**WHAT YOU NEED TO DO:**
Using the data below, output the first line and every line after it up to and including the line containing "#### 5.1 Rationale and Interface Definition", exactly as written and with nothing added.

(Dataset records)
+++++

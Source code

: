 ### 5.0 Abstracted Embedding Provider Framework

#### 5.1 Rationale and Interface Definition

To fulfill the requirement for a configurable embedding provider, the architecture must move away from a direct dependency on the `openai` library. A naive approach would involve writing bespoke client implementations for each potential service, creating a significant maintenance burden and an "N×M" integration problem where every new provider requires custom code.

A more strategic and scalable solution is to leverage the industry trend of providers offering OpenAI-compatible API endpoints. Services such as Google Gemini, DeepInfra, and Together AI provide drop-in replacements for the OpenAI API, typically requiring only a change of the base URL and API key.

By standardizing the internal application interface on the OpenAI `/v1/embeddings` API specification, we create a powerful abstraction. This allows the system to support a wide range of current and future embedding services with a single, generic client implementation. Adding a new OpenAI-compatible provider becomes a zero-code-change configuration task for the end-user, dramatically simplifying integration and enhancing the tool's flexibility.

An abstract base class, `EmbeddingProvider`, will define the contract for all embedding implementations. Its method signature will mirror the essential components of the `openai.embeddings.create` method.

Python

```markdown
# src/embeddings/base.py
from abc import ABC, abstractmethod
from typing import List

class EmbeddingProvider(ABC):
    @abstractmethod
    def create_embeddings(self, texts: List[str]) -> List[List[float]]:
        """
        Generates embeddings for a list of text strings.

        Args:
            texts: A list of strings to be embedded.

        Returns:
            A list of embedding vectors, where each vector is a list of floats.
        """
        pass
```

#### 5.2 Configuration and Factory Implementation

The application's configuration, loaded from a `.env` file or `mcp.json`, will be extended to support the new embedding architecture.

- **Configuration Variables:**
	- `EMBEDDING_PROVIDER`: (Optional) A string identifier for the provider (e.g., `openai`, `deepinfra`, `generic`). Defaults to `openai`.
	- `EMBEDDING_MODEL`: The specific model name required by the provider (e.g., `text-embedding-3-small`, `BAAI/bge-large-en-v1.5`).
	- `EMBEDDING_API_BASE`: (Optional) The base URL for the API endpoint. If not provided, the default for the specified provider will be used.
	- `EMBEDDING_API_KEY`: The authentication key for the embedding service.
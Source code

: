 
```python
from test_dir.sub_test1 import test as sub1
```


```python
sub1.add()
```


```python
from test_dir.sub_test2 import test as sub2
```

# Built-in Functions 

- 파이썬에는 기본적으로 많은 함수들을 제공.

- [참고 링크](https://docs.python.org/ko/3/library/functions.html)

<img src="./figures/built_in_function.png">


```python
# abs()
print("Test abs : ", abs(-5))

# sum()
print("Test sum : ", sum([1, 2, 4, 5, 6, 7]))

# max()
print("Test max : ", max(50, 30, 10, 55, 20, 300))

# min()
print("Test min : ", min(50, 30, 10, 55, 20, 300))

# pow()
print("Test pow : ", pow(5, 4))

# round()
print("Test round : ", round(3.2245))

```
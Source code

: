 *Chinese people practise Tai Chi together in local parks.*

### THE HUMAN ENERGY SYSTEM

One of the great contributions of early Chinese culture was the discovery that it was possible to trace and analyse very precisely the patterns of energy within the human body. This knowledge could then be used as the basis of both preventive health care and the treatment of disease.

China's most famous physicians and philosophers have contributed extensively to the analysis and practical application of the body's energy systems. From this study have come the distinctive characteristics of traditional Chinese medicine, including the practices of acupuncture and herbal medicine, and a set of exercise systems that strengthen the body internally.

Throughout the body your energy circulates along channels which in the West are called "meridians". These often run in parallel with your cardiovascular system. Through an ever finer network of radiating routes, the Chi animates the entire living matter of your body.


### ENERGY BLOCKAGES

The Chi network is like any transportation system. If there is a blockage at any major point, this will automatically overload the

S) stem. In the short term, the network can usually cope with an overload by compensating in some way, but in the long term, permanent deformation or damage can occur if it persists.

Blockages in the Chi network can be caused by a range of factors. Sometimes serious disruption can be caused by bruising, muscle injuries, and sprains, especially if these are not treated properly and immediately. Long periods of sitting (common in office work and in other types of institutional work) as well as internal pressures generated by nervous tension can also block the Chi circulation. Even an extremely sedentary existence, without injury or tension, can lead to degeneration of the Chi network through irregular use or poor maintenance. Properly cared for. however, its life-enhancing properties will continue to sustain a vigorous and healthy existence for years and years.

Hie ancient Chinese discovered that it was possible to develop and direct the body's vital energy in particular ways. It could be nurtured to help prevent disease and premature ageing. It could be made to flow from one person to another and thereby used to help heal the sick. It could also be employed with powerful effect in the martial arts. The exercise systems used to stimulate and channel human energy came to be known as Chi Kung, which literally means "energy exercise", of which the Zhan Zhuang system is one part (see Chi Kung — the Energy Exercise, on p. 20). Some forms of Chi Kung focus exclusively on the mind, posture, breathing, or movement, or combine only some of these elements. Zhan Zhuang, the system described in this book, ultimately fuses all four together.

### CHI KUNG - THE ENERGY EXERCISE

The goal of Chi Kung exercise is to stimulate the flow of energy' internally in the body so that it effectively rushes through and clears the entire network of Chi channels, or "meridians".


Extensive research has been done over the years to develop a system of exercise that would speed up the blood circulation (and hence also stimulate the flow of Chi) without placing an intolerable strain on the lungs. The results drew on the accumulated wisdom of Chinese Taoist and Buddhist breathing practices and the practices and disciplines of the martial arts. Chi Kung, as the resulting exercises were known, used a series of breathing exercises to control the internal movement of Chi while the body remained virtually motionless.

+++++

**REPLY:**
Source code

: ### 5.0 Abstracted Embedding Provider Framework

#### 5.1 Rationale and Interface Definition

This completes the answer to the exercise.